Cernusco, morta per un sasso contro l'auto: il lungo silenzio del colpevole

Due anni fa la donna fu uccisa da un sasso scagliato sul parabrezza, indagini a tappeto ma senza esito

I carabinieri durante i rilievi effettuati sulla Pobbiago-Cavenago

I carabinieri durante i rilievi effettuati sulla Pobbiago-Cavenago

Cernusco sul Naviglio (Milano), 10 novembre 2019 - Due anni senza giustizia per Nilde Caldarini, la volontaria di Cernusco uccisa da un sasso lanciato contro la macchina sulla quale viaggiava di ritorno da un incontro di preghiera. Erano le 23.45 del 9 novembre 2017 e sulla Pobbiano-Cavenago, la provinciale che corre attorno alla città, non c’era nessuno. Tranne l’assassino che le ha scagliato addosso, forse per gioco, forse noia, una pietra di un chilo e quattro etti da una collinetta vicina ai palazzi del nuovo rione, lì di fronte.

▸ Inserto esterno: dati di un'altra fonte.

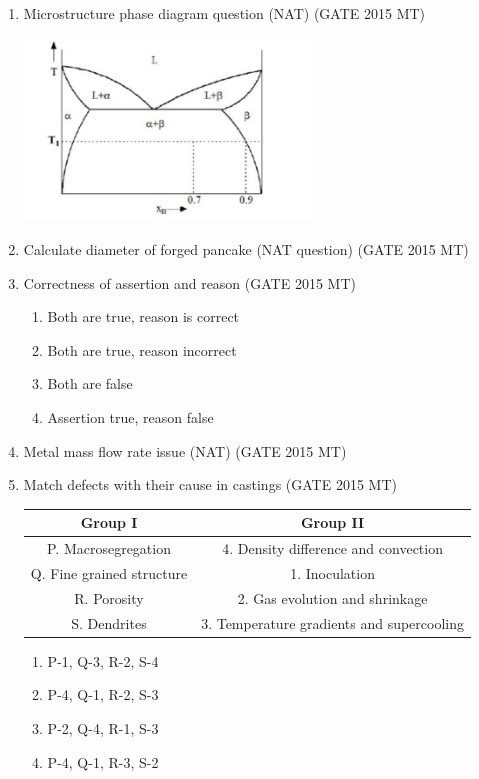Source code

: \documentclass[12pt]{article}
\begin{document}
\begin{enumerate}
\item Microstructure phase diagram question (NAT) (GATE 2015 MT)
\begin{center}
  \includegraphics[width=0.6\textwidth]{images/q54i.jpg}
\end{center}

\item Calculate diameter of forged pancake (NAT question) (GATE 2015 MT)

\item Correctness of assertion and reason (GATE 2015 MT)
\begin{enumerate}[label=(\alph*)]
  \item Both are true, reason is correct
  \item Both are true, reason incorrect
  \item Both are false
  \item Assertion true, reason false
\end{enumerate}


\item Metal mass flow rate issue (NAT) (GATE 2015 MT)

\item Match defects with their cause in castings (GATE 2015 MT)
\begin{table}[h]
\centering
\begin{tabular}{|c|c|}
\hline
Group I & Group II \\
\hline
P. Macrosegregation & 4. Density difference and convection \\
Q. Fine grained structure & 1. Inoculation \\
R. Porosity & 2. Gas evolution and shrinkage \\
S. Dendrites & 3. Temperature gradients and supercooling \\
\hline
\end{tabular}
\end{table}
\begin{enumerate}[label=(\alph*)]
  \item P-1, Q-3, R-2, S-4
  \item P-4, Q-1, R-2, S-3
  \item P-2, Q-4, R-1, S-3
  \item P-4, Q-1, R-3, S-2
\end{enumerate}


\end{enumerate}
\end{document}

Tutto è successo in un attimo. Il buio ha impedito agli amici dell’impiegata 62enne che erano in auto di scorgere il responsabile e lui, forse, che non pensava neppure di fare centro, è fuggito. Per lei, colpita allo sterno, come ha certificato l’autopsia, non c’è stato niente da fare. È morta poco dopo la mezzanotte prima dell’arrivo in ospedale. Per il lanciatore, da quel momento, è cominciata forse una lotta con se stesso, ma alla fine non si è fatto avanti. Le indagini partono subito, serrate. I carabinieri di Cassano mettono sotto stress il quartiere e tracciano un profilo dell’omicida. Giovane, anzi giovanissimo, quasi certamente di buona famiglia. Non è un mostro, ma un ragazzo come tanti. Lui resiste, e i suoi genitori pure. Perché ci sono pochi dubbi sul fatto che loro, mamma e papà, sappiano.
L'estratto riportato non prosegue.